La gran flexibilidad que capacitó al tomismo trascendental para responder a las dificultades de una escolástica conceptual condujo a su vez a otras dificultades. ¿Cómo puede el inefable misterio de Dios experimentado en la gracia llegar a adecuarse a una expresión temática? Rahner siempre concedió que Jesús habí­a “errado” en relación a la inminente llegada del reino de Dios, pero explicaba este “error” como una expresión temática inadecuada de la proximidad de Dios experimentada en su conciencia humana. Si tales expresiones inadecuadas eran posibles para Jesús, ¿cómo puede la Iglesia pretender una garantí­a mayor en sus dogmas? Si toda expresión dogmática es fundamentalmente inadecuada para el misterio infinito de Dios, ¿qué valor permanente mantienen realmente las fórmulas dogmáticas? ¿Qué hace una fórmula preferible a otra, si las fórmulas son revisables con el cambio de la terminologí­a filosófica de diversas épocas o dentro del pluralismo de una época? Aunque Rahner insistí­a en la necesidad de un magisterio infalible para garantizar la presencia permanente de la revelación definitiva de Dios en Cristo, ¿sobre qué base de hecho prefiere el magisterio una fórmula a otra y exige con autoridad la adhesión de los fieles a ella? Dado que Dios se comunica a sí­ mismo a cada uno y, es axiomático para Rahner, el ser es autoconciencia, cada uno goza de una inmediatez de Dios que sobrepasa las imperfecciones del dogma; se ve cómo amenaza a algunos seguidores incautos de Rahner el peligro de una caí­da en el protestantismo liberal.

Con la vaguedad de su distinción natural/ sobrenatural y su énfasis sobre la unidad del plan salví­fico de Dios que culmina en Cristo, podrí­a parecer que Rahner es conducido a un cristocentrismo excesivo. Sin embargo, otros pasajes de sus escritos sostienen que el acontecimiento de Cristo y su resurrección no son meros hechos, sino que tienen que ser interpretados dentro de un horizonte más amplio de expectación e inteligibilidad aportado por el deseo del hombre de un horizonte infinito del ser. Esta oscilación ilustra la subyacente dificultad de explicar cómo puede encontrarse un absoluto en la relatividad de la historia, el infinito en lo finito. Este es el moderno problema hermenéutico de encontrar significado cuando todas las afirmaciones finitas pueden ser relativizadas desde otro punto de vista, cuando el ser se oculta a sí­ mismo incluso al revelarse.
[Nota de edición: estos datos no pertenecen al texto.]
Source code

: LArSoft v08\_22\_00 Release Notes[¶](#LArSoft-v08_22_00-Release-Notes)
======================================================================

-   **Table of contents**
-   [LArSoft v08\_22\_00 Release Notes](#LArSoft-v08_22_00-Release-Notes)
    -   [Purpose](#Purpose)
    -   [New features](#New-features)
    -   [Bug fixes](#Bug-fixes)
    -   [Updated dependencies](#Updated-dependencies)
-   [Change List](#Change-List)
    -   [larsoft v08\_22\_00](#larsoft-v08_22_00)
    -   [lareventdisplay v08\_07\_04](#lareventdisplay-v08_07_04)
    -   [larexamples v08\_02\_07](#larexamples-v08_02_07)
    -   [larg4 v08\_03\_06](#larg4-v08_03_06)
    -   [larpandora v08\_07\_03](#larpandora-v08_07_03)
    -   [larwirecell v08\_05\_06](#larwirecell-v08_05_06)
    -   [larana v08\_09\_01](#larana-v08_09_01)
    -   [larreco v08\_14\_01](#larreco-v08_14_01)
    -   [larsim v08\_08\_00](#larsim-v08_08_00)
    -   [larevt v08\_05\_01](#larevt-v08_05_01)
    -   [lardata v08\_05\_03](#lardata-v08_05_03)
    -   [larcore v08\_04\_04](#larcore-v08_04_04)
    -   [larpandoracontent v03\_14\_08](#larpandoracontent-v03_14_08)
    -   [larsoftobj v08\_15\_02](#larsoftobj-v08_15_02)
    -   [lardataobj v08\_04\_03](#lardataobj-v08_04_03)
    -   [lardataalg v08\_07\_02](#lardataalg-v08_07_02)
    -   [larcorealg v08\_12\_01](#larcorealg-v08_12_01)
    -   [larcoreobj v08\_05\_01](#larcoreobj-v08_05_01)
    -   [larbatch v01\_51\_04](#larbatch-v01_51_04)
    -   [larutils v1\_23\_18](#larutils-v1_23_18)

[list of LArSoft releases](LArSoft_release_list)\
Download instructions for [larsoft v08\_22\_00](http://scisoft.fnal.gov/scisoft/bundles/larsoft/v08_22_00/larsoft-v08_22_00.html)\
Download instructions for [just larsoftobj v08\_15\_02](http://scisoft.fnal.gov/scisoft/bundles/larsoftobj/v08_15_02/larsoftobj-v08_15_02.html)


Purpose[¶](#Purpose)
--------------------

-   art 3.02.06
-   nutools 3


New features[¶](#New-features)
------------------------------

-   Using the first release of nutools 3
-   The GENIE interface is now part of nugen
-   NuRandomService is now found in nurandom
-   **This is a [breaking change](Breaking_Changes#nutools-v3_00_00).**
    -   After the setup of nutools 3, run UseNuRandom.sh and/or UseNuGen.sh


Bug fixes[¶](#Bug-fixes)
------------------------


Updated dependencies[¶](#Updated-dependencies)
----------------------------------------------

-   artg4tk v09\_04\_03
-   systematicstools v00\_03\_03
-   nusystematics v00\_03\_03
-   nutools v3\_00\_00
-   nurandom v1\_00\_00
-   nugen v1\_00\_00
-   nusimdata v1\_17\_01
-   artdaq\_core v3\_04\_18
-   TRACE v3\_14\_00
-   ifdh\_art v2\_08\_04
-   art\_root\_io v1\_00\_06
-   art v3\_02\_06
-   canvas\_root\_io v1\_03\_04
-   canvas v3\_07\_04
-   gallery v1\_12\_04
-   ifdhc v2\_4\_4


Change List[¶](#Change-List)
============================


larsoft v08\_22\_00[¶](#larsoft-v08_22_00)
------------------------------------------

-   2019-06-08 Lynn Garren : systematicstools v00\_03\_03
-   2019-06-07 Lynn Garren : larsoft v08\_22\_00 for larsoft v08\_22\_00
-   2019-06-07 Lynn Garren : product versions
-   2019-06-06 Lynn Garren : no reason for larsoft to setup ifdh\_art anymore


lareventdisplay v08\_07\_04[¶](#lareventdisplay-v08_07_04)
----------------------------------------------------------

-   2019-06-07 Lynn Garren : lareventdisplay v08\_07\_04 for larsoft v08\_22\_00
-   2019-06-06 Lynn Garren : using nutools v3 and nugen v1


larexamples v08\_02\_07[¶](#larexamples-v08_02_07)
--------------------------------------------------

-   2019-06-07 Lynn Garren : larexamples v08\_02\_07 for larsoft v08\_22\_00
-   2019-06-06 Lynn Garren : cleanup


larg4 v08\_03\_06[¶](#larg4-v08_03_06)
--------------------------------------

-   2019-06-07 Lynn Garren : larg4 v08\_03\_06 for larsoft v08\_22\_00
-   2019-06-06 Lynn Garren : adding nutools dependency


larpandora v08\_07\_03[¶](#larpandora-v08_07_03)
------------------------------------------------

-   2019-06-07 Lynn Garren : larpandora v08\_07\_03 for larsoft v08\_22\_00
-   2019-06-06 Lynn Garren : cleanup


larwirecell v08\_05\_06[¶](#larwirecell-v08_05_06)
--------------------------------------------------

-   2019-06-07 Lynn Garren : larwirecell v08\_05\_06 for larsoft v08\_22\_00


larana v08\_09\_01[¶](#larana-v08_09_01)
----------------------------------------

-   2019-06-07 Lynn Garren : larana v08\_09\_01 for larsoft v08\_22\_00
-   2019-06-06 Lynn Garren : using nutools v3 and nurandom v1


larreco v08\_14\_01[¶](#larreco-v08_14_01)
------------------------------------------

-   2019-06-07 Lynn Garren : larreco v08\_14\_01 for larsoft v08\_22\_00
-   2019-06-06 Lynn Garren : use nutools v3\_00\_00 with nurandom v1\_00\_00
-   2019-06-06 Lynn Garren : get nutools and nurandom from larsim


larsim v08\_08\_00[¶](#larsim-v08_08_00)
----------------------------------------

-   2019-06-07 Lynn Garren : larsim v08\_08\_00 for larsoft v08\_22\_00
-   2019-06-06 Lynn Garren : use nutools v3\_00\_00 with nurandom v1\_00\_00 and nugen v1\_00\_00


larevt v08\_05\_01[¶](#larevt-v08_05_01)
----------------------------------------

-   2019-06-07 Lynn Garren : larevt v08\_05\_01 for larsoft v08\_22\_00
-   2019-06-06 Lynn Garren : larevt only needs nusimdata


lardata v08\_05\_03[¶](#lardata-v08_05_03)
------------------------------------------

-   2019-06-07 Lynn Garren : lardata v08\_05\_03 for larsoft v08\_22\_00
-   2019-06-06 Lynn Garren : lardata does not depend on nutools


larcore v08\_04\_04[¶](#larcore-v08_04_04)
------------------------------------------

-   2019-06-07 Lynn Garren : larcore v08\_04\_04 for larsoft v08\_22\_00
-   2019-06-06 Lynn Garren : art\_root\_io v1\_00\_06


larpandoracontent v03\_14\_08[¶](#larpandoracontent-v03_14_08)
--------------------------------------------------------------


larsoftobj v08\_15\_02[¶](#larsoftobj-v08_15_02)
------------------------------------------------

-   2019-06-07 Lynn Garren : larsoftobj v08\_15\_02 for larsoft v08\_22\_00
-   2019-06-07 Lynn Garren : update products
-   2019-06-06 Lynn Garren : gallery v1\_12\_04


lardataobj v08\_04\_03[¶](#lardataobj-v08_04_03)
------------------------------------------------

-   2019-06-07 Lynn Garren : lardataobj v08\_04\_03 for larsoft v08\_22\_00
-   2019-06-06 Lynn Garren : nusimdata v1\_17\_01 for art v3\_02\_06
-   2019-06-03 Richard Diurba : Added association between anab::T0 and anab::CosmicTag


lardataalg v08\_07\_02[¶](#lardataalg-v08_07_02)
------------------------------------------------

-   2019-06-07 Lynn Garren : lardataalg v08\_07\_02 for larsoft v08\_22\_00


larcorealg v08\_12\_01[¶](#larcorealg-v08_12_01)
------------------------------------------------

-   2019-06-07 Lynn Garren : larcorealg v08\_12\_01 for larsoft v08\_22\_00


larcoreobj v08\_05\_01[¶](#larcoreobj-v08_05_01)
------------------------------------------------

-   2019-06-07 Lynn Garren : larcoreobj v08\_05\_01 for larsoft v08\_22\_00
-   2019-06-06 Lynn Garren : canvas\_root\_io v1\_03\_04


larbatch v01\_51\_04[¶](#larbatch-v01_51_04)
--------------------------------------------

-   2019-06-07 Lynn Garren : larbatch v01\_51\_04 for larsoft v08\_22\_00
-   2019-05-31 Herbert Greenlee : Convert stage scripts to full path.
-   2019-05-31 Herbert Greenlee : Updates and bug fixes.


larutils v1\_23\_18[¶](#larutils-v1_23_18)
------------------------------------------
Aunque una tradición particular pueda ofrecer una serie lingüí­stica de significados que ayudan a los miembros de esa tradición a operar de manera relativamente efectiva dentro de ella e incluso investigar más allá, cuando las tradiciones se encuentran y entran en conflicto, ¿qué le permite a una tradición el ser preferida a la otra, fuera del hábito, la comodidad o el poder? La relativización de las pretensiones de verdad y de los valores relacionados con ellas que fue acometida por Nietzsche, Heidegger y Sartre ha florecido en un relativismo y decodificación corrientes que dominan gran parte del pensamiento moderno. Incluso la ciencia moderna, después de la mecánica cuántica y de la relatividad, se ha hecho muy consciente de la naturaleza revisable y parcial de sus hipótesis.

Actualmente el problema hermenéutico no es más que otra variante del básico dilema epistemológico-metafí­sico: ¿cómo podrí­a lo finito conocer el infinito, cómo puede lo finito existir “al lado del” infinito? Si hay una oposición fundamental entre finito e infinito, no sólo es imposible la encarnación, sino que tampoco Dios puede ser conocido en y a través de cualquier signo finito, sea ello el mundo o la Escritura. Realmente, la dificultad se hace más profunda, porque Dios no es el único infinito que el hombre encuentra. Lo que los antiguos ylos escolásticos llamaban “materia prima”, el principio de individualidad, representa también un infinito. Pues ninguna abstracción o serie de abstracciones pueden agotar la individualidad de cualquier ser. Si el individuo, no obstante, constituye realidad, las abstracciones conceptuales no alcanzan la realidad, y su validez es radicalmente puesta en cuestión. Sin un sistema coordinado y estable de conceptos, los “hechos” individuales de la historia pierden su sentido; desde el momento en que un hecho nunca puede ser percibido al margen de una interpretación y ninguna interpretación puede reclamar objetividad por sí­ misma, un mundo de puntos de vista parciales amenaza disolverse en la incomunicabilidad, ininteligibilidad y el caos moral, en suma, en un total relativismo subjetivo de pensamiento y acción. Ciertamente, si el progresivo, o divisible, infinito de la materia ha de ser totalmente inteligible, sólo la pura infinitud de Dios puede abarcarlo. Pero ¿cómo conoce lo finito lo infinito o el infinito?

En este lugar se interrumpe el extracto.